Mais nous le demandons, à quel style d'architecture la cathédrale appartient-elle ? Ressemble-t-elle aux monuments qui furent élevés en Normandie vers les temps où l'on fait remonter sa date? Ressemble-t-elle à Saint-Etienne de Caen, comme pourrait nous le faire espérer la présence de Guillaume à sa dédicace? Ressemble-t-elle enfin à quelqu'un des édifices qui furent élevés, à cette époque, sur une partie quelconque de la terre ?

Bien loin de là: elle appartient au style en pointe avancé, et les réparations datent d'une période plus récente (1).

C'est un bel édifice, aux proportions vastes et élevées, décoré avec goût. Ses deux tours occidentales qui se terminent en pyramides, sont d'une beauté et d'une élévation peu commune; et, ce qui est très-remarquable, c'est qu'elles sont finies et qu'en même temps leurs caractères sont différents.

Dans l'intérieur de la cathédrale, on compte plus de cent pieds du sol à la clef en pierre de la voûte. Les arcades qui séparent la nef des ailes latérales sont soutenues par des faisceaux de colonnes; des piliers accouplés environnent le chœur. Beaucoup de fenêtres sont évidemment moins anciennes que le corps du monument.

Quelle conclusion l'observateur est-il spontanément conduit à tirer de l'inspection de l'édifice? Il n'hésite point tout d'abord à affirmer que la cathédrale actuelle ne peut être celle qui fut consacrée en 1056. Dira-t-on que c'est un monument de transition? Ah! s'il avait existé à cette époque, dans une autre contrée, quelle qu'elle fût, quelque chose de semblable, cette opinion donnerait sans contredit matière à réflexion ; mais il est impossible d'imaginer que le style en pointe ait pu surgir ici tout d'un coup dans son plus haut degré de perfection, et que la révolution architecturale n'ait éclaté que plus d'un siècle après cette subite apparition.

Tâchons maintenant de faire jaillir quelques lumières des souvenirs obscurs que nous ont légués ces âges antiques.
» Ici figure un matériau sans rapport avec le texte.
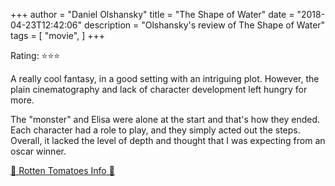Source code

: +++
author = "Daniel Olshansky"
title = "The Shape of Water"
date = "2018-04-23T12:42:06"
description = "Olshansky's review of The Shape of Water"
tags = [
    "movie",
]
+++

Rating: ⭐⭐⭐

A really cool fantasy, in a good setting with an intriguing plot. However, the plain cinematography and lack of character development left hungry for more.

The "monster" and Elisa were alone at the start and that's how they ended. Each character had a role to play, and they simply acted out the steps. Overall, it lacked the level of depth and thought that I was expecting from an oscar winner.

[🍅 Rotten Tomatoes Info 🍅](https://www.rottentomatoes.com//m/the_shape_of_water_2017)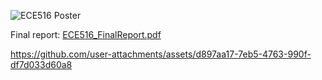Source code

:
![ECE516 Poster](https://github.com/user-attachments/assets/83c11802-b9f4-4527-8e01-d5334c90f143)

Final report: [ECE516_FinalReport.pdf](https://github.com/user-attachments/files/19874046/ECE516_FinalReport.pdf)

https://github.com/user-attachments/assets/d897aa17-7eb5-4763-990f-df7d033d60a8

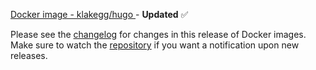 [Docker image - klakegg/hugo ](https://hub.docker.com/r/klakegg/hugo/) - **Updated** :white_check_mark:

Please see the [changelog](https://github.com/klakegg/docker-hugo/releases/tag/${HUGO_VERSION}) for changes in this release of Docker images.
Make sure to watch the [repository](https://github.com/klakegg/docker-hugo) if you want a notification upon new releases.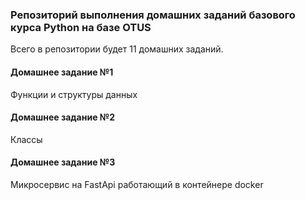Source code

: ### Репозиторий выполнения домашних заданий базового курса Python на базе OTUS
Всего в репозитории будет 11 домашних заданий.

#### Домашнее задание №1
Функции и структуры данных

#### Домашнее задание №2
Классы

#### Домашнее задание №3
Микросервис на FastApi работающий в контейнере docker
Le Livre Noir du chapitre de Coutances est le document

(1) Nous n'avons pas discuté la date précise de la construction de la cathédrale de Coutances; mais, après une étude attentive du grand travail publié par M. l'abbé Delamarre, aujourd'hui archevêque d'Auch, et surtout après un examen détaillé du monument, nous avons écrit dans la Normandie illustrée (MANCHE, p. 50, in-folio): « Dès qu'on étudie notre architecture religieuse, dés que l'on compare les monuments des divers âges, on distingue des caractères qui ne peuvent tromper le goût, et l'on prononce avec certitude que la cathédrale de Coutances n'a pas pu être bâtie au XIe siècle, plus qu'Athalie écrite au xvi. MM. de Caumont et Vitet rapportent justement cet édifice au XII. On citerait difficilement un modèle plus pur et plus harmonieux du gothique de cette époque. »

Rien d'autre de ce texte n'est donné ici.